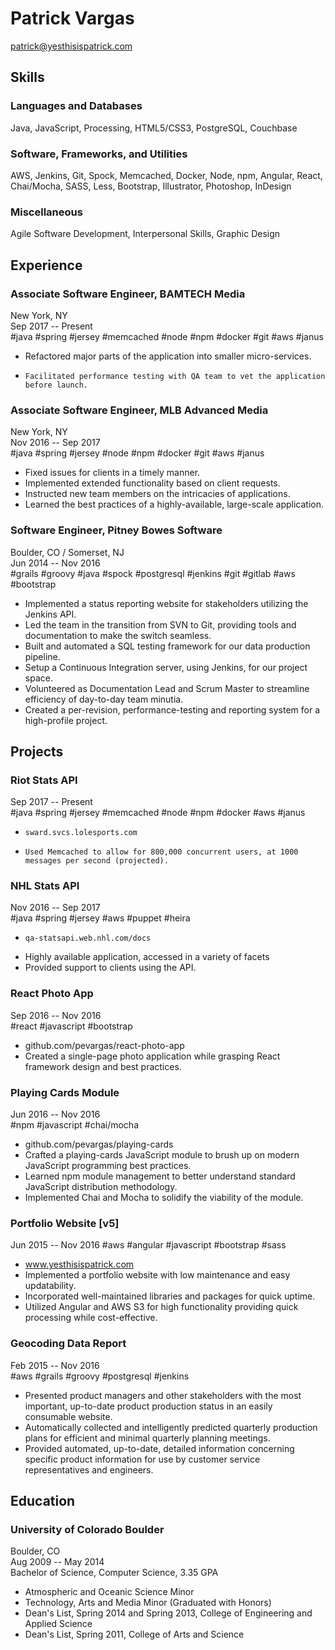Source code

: Patrick Vargas
==============

patrick@yesthisispatrick.com

Skills
------

### Languages and Databases ###
Java, JavaScript, Processing, HTML5/CSS3, PostgreSQL, Couchbase

### Software, Frameworks, and Utilities ###
AWS, Jenkins, Git, Spock, Memcached, Docker, Node, npm, Angular, React, Chai/Mocha, SASS, Less, Bootstrap, Illustrator, Photoshop, InDesign

### Miscellaneous ###
Agile Software Development, Interpersonal Skills, Graphic Design

Experience
----------

### Associate Software Engineer, BAMTECH Media ###  
New York, NY  
Sep 2017 -- Present  
#java #spring #jersey #memcached #node #npm #docker #git #aws #janus
*   Refactored major parts of the application into smaller micro-services.
*	  Facilitated performance testing with QA team to vet the application before launch.

### Associate Software Engineer, MLB Advanced Media ###
New York, NY  
Nov 2016 -- Sep 2017  
#java #spring #jersey #node #npm #docker #git #aws #janus
*   Fixed issues for clients in a timely manner.
*   Implemented extended functionality based on client requests.
*   Instructed new team members on the intricacies of applications.
*   Learned the best practices of a highly-available, large-scale application.

### Software Engineer, Pitney Bowes Software ###
Boulder, CO / Somerset, NJ  
Jun 2014 -- Nov 2016  
#grails #groovy #java #spock #postgresql #jenkins #git #gitlab #aws #bootstrap
*   Implemented a status reporting website for stakeholders utilizing the Jenkins API.
*   Led the team in the transition from SVN to Git, providing tools and documentation to make the switch seamless.
*   Built and automated a SQL testing framework for our data production pipeline.
*   Setup a Continuous Integration server, using Jenkins, for our project space.
*   Volunteered as Documentation Lead and Scrum Master to streamline efficiency of day-to-day team minutia.
*   Created a per-revision, performance-testing and reporting system for a high-profile project.

Projects
--------

### Riot Stats API ###  
Sep 2017 -- Present  
#java #spring #jersey #memcached #node #npm #docker #aws #janus 
*	  sward.svcs.lolesports.com
*	  Used Memcached to allow for 800,000 concurrent users, at 1000 messages per second (projected).

### NHL Stats API ###  
Nov 2016 -- Sep 2017  
#java #spring #jersey #aws #puppet #heira  
*	  qa-statsapi.web.nhl.com/docs
*   Highly available application, accessed in a variety of facets
*   Provided support to clients using the API.

### React Photo App ###  
Sep 2016 -- Nov 2016  
#react #javascript #bootstrap  
*   github.com/pevargas/react-photo-app
*   Created a single-page photo application while grasping React framework design and best practices.

### Playing Cards Module ###  
Jun 2016 -- Nov 2016  
#npm #javascript #chai/mocha  
*   github.com/pevargas/playing-cards
*   Crafted a playing-cards JavaScript module to brush up on modern JavaScript programming best practices.
*   Learned npm module management to better understand standard JavaScript distribution methodology.
*   Implemented Chai and Mocha to solidify the viability of the module.

### Portfolio Website [v5] ###
Jun 2015 -- Nov 2016
#aws #angular #javascript #bootstrap #sass
*   www.yesthisispatrick.com
*   Implemented a portfolio website with low maintenance and easy updatability.
*   Incorporated well-maintained libraries and packages for quick uptime.
*   Utilized Angular and AWS S3 for high functionality providing quick processing while cost-effective.

### Geocoding Data Report ###
Feb 2015 -- Nov 2016  
#aws #grails #groovy #postgresql #jenkins
*   Presented product managers and other stakeholders with the most important, up-to-date product production status in an easily consumable website.
*   Automatically collected and intelligently predicted quarterly production plans for efficient and minimal quarterly planning meetings.
*   Provided automated, up-to-date, detailed information concerning specific product information for use by customer service representatives and engineers.

Education
---------

### University of Colorado Boulder ###
Boulder, CO  
Aug 2009 -- May 2014  
Bachelor of Science, Computer Science, 3.35 GPA
*   Atmospheric and Oceanic Science Minor
*   Technology, Arts and Media Minor (Graduated with Honors)
*   Dean's List, Spring 2014 and Spring 2013, College of Engineering and Applied Science
*   Dean's List, Spring 2011, College of Arts and Science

Exercise instructions | Exactly as they appear, write out the lines from the one containing "Oceanic Science Minor" through the final line of the entries above, both included.

Exercise result |
*   Atmospheric and Oceanic Science Minor
*   Technology, Arts and Media Minor (Graduated with Honors)
*   Dean's List, Spring 2014 and Spring 2013, College of Engineering and Applied Science
*   Dean's List, Spring 2011, College of Arts and Science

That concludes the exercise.